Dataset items
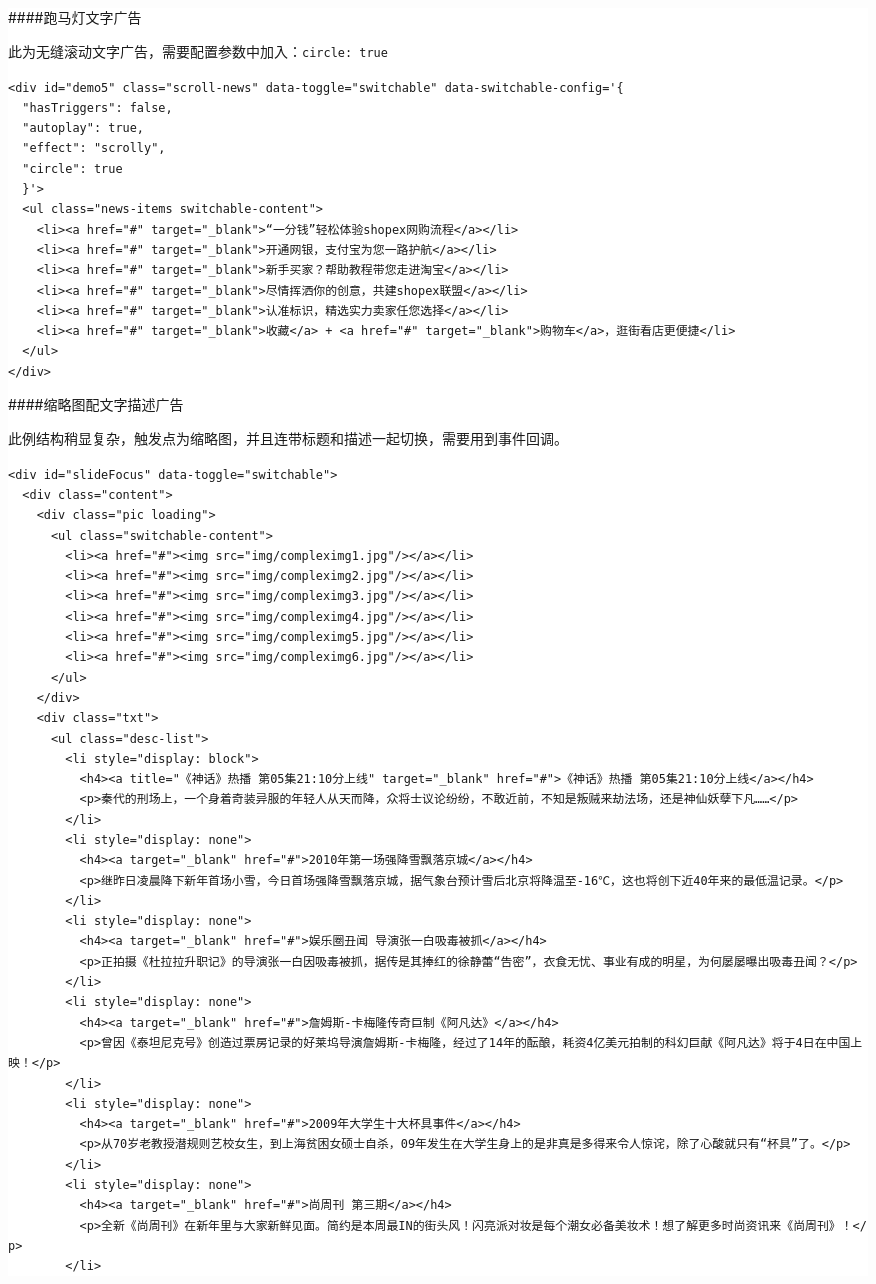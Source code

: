 ####跑马灯文字广告

此为无缝滚动文字广告，需要配置参数中加入：`circle: true`

    <div id="demo5" class="scroll-news" data-toggle="switchable" data-switchable-config='{
      "hasTriggers": false,
      "autoplay": true,
      "effect": "scrolly",
      "circle": true
      }'>
      <ul class="news-items switchable-content">
        <li><a href="#" target="_blank">“一分钱”轻松体验shopex网购流程</a></li>
        <li><a href="#" target="_blank">开通网银，支付宝为您一路护航</a></li>
        <li><a href="#" target="_blank">新手买家？帮助教程带您走进淘宝</a></li>
        <li><a href="#" target="_blank">尽情挥洒你的创意，共建shopex联盟</a></li>
        <li><a href="#" target="_blank">认准标识，精选实力卖家任您选择</a></li>
        <li><a href="#" target="_blank">收藏</a> + <a href="#" target="_blank">购物车</a>，逛街看店更便捷</li>
      </ul>
    </div>

####缩略图配文字描述广告

此例结构稍显复杂，触发点为缩略图，并且连带标题和描述一起切换，需要用到事件回调。

    <div id="slideFocus" data-toggle="switchable">
      <div class="content">
        <div class="pic loading">
          <ul class="switchable-content">
            <li><a href="#"><img src="img/compleximg1.jpg"/></a></li>
            <li><a href="#"><img src="img/compleximg2.jpg"/></a></li>
            <li><a href="#"><img src="img/compleximg3.jpg"/></a></li>
            <li><a href="#"><img src="img/compleximg4.jpg"/></a></li>
            <li><a href="#"><img src="img/compleximg5.jpg"/></a></li>
            <li><a href="#"><img src="img/compleximg6.jpg"/></a></li>
          </ul>
        </div>
        <div class="txt">
          <ul class="desc-list">
            <li style="display: block">
              <h4><a title="《神话》热播 第05集21:10分上线" target="_blank" href="#">《神话》热播 第05集21:10分上线</a></h4>
              <p>秦代的刑场上，一个身着奇装异服的年轻人从天而降，众将士议论纷纷，不敢近前，不知是叛贼来劫法场，还是神仙妖孽下凡……</p>
            </li>
            <li style="display: none">
              <h4><a target="_blank" href="#">2010年第一场强降雪飘落京城</a></h4>
              <p>继昨日凌晨降下新年首场小雪，今日首场强降雪飘落京城，据气象台预计雪后北京将降温至-16℃，这也将创下近40年来的最低温记录。</p>
            </li>
            <li style="display: none">
              <h4><a target="_blank" href="#">娱乐圈丑闻 导演张一白吸毒被抓</a></h4>
              <p>正拍摄《杜拉拉升职记》的导演张一白因吸毒被抓，据传是其捧红的徐静蕾“告密”，衣食无忧、事业有成的明星，为何屡屡曝出吸毒丑闻？</p>
            </li>
            <li style="display: none">
              <h4><a target="_blank" href="#">詹姆斯-卡梅隆传奇巨制《阿凡达》</a></h4>
              <p>曾因《泰坦尼克号》创造过票房记录的好莱坞导演詹姆斯-卡梅隆，经过了14年的酝酿，耗资4亿美元拍制的科幻巨献《阿凡达》将于4日在中国上映！</p>
            </li>
            <li style="display: none">
              <h4><a target="_blank" href="#">2009年大学生十大杯具事件</a></h4>
              <p>从70岁老教授潜规则艺校女生，到上海贫困女硕士自杀，09年发生在大学生身上的是非真是多得来令人惊诧，除了心酸就只有“杯具”了。</p>
            </li>
            <li style="display: none">
              <h4><a target="_blank" href="#">尚周刊 第三期</a></h4>
              <p>全新《尚周刊》在新年里与大家新鲜见面。简约是本周最IN的街头风！闪亮派对妆是每个潮女必备美妆术！想了解更多时尚资讯来《尚周刊》！</p>
            </li>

* **What to produce**:
In the records above, find each line that mentions the word "circle", and copy it.

* **Result for this exercise**:
此为无缝滚动文字广告，需要配置参数中加入：`circle: true`
      "circle": true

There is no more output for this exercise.